# Wanted: old fashioned mop with replacable head



## KIT.S (Oct 8, 2008)

So, mom tells me she wants a new mop. After a discussion it turns out what she really wants is the old fashion kind where you can replace the strings or fabric or whatever it is that cleans the floor. A very long time ago we had mops that opened with a latch and we could wash the fabric or replace it when it got worn. Anyone know if that's still available somewhere? Certainly not at our local grocery stores!
Thanks,
Kit


----------



## Rocktown Gal (Feb 19, 2008)

Here is something similar that the head can be washed.


----------



## KIT.S (Oct 8, 2008)

Thank you, that's at least washable! 
Kit


----------



## lathermaker (May 7, 2010)

Menards, Home Depot, any of those types of stores carry that kind of mop.


----------



## eyore (Jan 7, 2011)

Not sure if these are washable but here is a cotton mop and the replacement wet mop head.

Fuller Cotton Wet Mop available at The Vermont Country Store

Replacement Wet Mop Head


----------



## ginnie5 (Jul 15, 2003)

We got the mop handle at Lowes. It has the place to put a replaceable string head in it. I made my own mop head though out of old t-shirts. Best mop I've ever had!


----------



## Big Dave (Feb 5, 2006)

I know what you are descibing and where to buy one. You must go to a janitor supply company near where you live. Will you ever be surprised at what you can get there.Hope you can find one near you.


----------



## CFarmerLady (Dec 1, 2011)

Restaurant supply stores will have these, and buckets too.
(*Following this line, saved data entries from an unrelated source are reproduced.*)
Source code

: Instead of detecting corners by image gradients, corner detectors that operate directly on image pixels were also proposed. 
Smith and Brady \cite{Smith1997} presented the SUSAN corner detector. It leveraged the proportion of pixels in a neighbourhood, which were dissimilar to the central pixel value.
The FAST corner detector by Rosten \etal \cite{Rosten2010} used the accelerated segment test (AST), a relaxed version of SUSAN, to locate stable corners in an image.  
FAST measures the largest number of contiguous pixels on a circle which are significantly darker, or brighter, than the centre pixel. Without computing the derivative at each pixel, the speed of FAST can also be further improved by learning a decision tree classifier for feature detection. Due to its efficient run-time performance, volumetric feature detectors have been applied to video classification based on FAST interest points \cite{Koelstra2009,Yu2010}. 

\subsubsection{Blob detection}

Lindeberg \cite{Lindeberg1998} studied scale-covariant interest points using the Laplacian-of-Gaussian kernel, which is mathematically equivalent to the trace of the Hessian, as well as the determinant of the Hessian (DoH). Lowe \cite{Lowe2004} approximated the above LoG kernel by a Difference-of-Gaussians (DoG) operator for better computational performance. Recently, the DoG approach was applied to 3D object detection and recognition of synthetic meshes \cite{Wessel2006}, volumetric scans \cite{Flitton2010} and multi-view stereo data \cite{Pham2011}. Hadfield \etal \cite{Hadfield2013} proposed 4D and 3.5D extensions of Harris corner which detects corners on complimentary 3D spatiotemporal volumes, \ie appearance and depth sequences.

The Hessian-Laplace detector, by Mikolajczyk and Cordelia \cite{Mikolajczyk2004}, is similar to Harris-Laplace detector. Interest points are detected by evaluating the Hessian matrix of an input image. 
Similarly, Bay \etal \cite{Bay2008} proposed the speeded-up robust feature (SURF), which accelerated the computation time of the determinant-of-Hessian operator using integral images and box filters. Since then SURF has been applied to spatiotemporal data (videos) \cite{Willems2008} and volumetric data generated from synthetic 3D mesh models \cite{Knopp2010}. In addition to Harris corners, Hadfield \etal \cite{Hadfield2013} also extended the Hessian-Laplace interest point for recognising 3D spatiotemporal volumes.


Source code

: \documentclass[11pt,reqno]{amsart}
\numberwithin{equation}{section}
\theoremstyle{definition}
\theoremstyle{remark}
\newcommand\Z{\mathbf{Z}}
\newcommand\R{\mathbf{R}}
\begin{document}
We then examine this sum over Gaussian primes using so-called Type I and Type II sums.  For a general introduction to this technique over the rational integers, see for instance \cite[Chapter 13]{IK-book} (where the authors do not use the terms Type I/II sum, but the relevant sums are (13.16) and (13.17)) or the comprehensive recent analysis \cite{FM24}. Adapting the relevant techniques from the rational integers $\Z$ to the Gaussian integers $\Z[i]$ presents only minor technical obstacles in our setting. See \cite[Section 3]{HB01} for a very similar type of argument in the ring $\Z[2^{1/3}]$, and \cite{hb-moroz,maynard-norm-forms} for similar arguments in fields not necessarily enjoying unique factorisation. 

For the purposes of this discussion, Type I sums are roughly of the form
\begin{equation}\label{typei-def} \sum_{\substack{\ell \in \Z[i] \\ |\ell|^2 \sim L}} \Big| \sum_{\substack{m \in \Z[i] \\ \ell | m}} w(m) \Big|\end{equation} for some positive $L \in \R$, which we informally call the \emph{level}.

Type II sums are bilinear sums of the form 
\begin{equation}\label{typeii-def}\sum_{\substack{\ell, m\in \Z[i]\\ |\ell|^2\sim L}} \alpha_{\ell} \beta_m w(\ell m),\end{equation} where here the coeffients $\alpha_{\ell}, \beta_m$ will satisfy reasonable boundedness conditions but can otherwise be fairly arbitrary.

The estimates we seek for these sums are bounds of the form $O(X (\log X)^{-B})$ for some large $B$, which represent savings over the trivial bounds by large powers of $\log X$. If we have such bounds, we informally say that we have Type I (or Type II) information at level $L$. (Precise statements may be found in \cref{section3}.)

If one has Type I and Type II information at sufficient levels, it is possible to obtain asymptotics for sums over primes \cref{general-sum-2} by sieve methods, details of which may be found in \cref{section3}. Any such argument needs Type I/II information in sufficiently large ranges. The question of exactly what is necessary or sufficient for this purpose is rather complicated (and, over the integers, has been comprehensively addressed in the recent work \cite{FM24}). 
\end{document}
Oh, I just found our EcoLab catalogue. (I'm at work.) These guys sell food safety and cleaning equipment and supplies to restaurants. Their e-mail is foodsafetysolutions dot com. I'm not affiliated with them, promise. I just thought it might be something you'd like to look into.


----------



## samm (Dec 6, 2008)

the janitorial supply should have em. we have 2 that we bought 
at a auction, they are do heavy they almost mop theirselves
I take the mop head off and throw it in the washer with some
bleach, and hang to dry. fresh and ready use next time 

Samm


----------



## backwoods (Sep 12, 2004)

I bought one at Lowes.


----------



## KIT.S (Oct 8, 2008)

Thanks, folks. I found one at the janitorial supply. Not inexpensive, but what mom wanted. They had some interesting looking cleaners too. Next time I have time to shop...
Anyway, thank you for the input.
Kit


----------



## Bob Huntress (Dec 17, 2012)

Home Depot Pro and Home Depot carry the old school mops that we all remember and love. I remember using them as a kid at the nursing home that I worked at as well as the Navy and Coast Guard, which is how I know that Home Depot Pro has them. At one CG unit shoreside that I was stationed at, I was the petty officer in charge of supervising all the folks who got into trouble. That made me also the guy in charge of housekeeping and grounds. Before Home Depot became a GSA vender, I use to order our swabs (mops) from them. BTW, if you are wondering, yes, I constantly told my wife that she sould listen to my housekeeping input as I was a professional. I would tell her that I not only was a housekeeper, at that time, I was their boss. I taught them how to clean. She wasn't impressed, untill she had to go to Alabama for a few weeks. When she returned every part of the duplex at which we lived was so spotless that she said it made her nervous to see that much that clean.


----------